Are you, like me, addicted to highlighting sections of books, especially non-fiction, so that you can easily review the important information?
I’ll admit, I used to do this to physical copies of books. This is regarded by many as a capital offence. However, now that I do most of my reading on a Kindle or iPad, I can highlight to my heart’s content without ever feeling guilty.
When I mark up a book in iBooks on an iPad, I can easily cut and past the text when needed into another application. For example, I did just that in order to extract quotes for my review of an Alan Watts book.
Today, I was preparing to write another review, this time of a book I read in the Kindle app on my iPad. Hmmm, how to cut and paste the bits I highlighted? It is possible, and this is how I finally did it, and how I then cleaned up the text.

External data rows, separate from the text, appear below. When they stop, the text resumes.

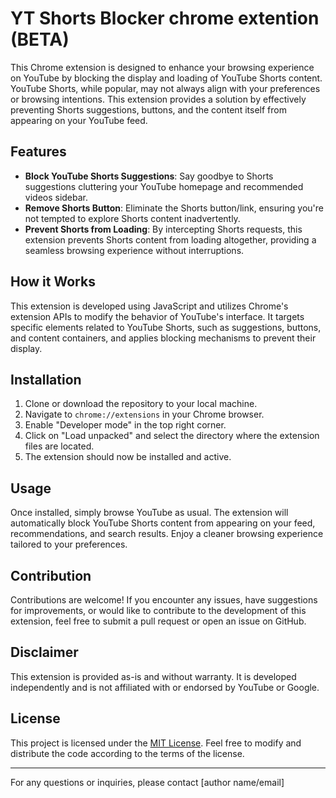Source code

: # YT Shorts Blocker chrome extention (BETA)

This Chrome extension is designed to enhance your browsing experience on YouTube by blocking the display and loading of YouTube Shorts content. YouTube Shorts, while popular, may not always align with your preferences or browsing intentions. This extension provides a solution by effectively preventing Shorts suggestions, buttons, and the content itself from appearing on your YouTube feed.

## Features

- **Block YouTube Shorts Suggestions**: Say goodbye to Shorts suggestions cluttering your YouTube homepage and recommended videos sidebar.
- **Remove Shorts Button**: Eliminate the Shorts button/link, ensuring you're not tempted to explore Shorts content inadvertently.
- **Prevent Shorts from Loading**: By intercepting Shorts requests, this extension prevents Shorts content from loading altogether, providing a seamless browsing experience without interruptions.

## How it Works

This extension is developed using JavaScript and utilizes Chrome's extension APIs to modify the behavior of YouTube's interface. It targets specific elements related to YouTube Shorts, such as suggestions, buttons, and content containers, and applies blocking mechanisms to prevent their display.

## Installation

1. Clone or download the repository to your local machine.
2. Navigate to `chrome://extensions` in your Chrome browser.
3. Enable "Developer mode" in the top right corner.
4. Click on "Load unpacked" and select the directory where the extension files are located.
5. The extension should now be installed and active.

## Usage

Once installed, simply browse YouTube as usual. The extension will automatically block YouTube Shorts content from appearing on your feed, recommendations, and search results. Enjoy a cleaner browsing experience tailored to your preferences.

## Contribution

Contributions are welcome! If you encounter any issues, have suggestions for improvements, or would like to contribute to the development of this extension, feel free to submit a pull request or open an issue on GitHub.

## Disclaimer

This extension is provided as-is and without warranty. It is developed independently and is not affiliated with or endorsed by YouTube or Google.

## License

This project is licensed under the [MIT License](LICENSE). Feel free to modify and distribute the code according to the terms of the license.

---

For any questions or inquiries, please contact [author name/email]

There appear to be a number of ways to export the highlights from your kindle. I chose what appeared the simplest – to email them to myself. (With the book open in the Kindle app, look in the top right corner for ‘export Notebook to’ and choose email).
This worked a treat.
However, the text file did contain a lot of stuff that I wanted to remove:
Pacing: Expanding the Outline
Highlight(orange) – Location 1476
expand your outline into “beats”—brief descriptions of what happens in each chapter and scene.
Highlight(orange) – Location 1489
accomplish a few key things with my beats:
Highlight(orange) – Location 1490
Set the stage
Highlight(orange) – Location 1491
show her flaw
Highlight(orange) – Location 1493
external goal
These lines indicating the highlight colour and location made the text very hard to read and review. The locations meant a simple find and replace (with nothing) required the use of wildcard entries. I knew this was possible in Word, so I did a cut and paste into a blank document.

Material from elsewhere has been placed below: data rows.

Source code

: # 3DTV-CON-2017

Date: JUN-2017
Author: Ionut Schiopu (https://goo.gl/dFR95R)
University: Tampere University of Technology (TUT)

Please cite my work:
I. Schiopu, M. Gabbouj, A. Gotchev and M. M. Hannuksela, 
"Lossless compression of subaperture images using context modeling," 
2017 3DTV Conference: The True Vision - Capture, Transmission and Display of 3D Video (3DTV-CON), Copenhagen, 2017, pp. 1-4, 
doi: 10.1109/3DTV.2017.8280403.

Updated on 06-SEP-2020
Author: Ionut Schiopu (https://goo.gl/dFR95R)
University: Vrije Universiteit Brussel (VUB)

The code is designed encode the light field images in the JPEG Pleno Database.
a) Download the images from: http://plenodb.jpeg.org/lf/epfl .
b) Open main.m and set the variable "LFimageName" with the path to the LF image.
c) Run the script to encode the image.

However, nothing I tried with wildcards would work. After much time wasting and frustration, I discovered that Word didn’t recognise the (orange) section of the text at all. It kept saying that nothing matched. (This may not happen for you, in which case you skip the first few bits and proceed with the ‘wildcards’

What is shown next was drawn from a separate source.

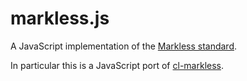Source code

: # markless.js
A JavaScript implementation of the [Markless standard](https://github.com/shirakumo/markless).

In particular this is a JavaScript port of [cl-markless](https://github.com/Shirakumo/cl-markless).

So, this is what I did and it will work on a Mac. On Windows too – but you’ll need to find a text editor.
- Cut and paste all the highlight into TextEdit app.
- Do a find a replace on Highlight(orange)
- Do it again for any other colours you use to highlight.
- With those parts gone, do a select all, copy and then paste it into a Word document.
- You still have the annoying lines, this time with “- Location 1493” etc.
- Go to ‘Edit’ – ‘Find’ – ‘Advanced Find and Replace’
- In the ‘Replace’ box enter “- Location ” (without the quote marks, but with that trailing blank space)
- Click the carot to open up advanced options (bottom left on my screen)
- Tick ‘use wildcards’
- Go to ‘Special’ and choose ‘characters in range.’ It will enter [-] into the ‘replace’ box.
- Change that to [0-9]
- Duplicate it twice. You should now have: “- Location [0-9][0-9][0-9]”
- Click ‘find next’ to test it’s working. If so, hit ‘replace all’
- This will get rid of the locations that use three figures. Now do it again for the four figures. Your ‘replace all’ box should now look like this: “- Location [0-9][0-9][0-9][0-9]”. (without the quote marks).
- Run ‘replace all’ again.
That should do – but if you have locations in the five figures (or even two), then you’ll need to run the wildcard again with the right number of [0-9] entries. Hope it works for you.
Now, where was I with writing that book review?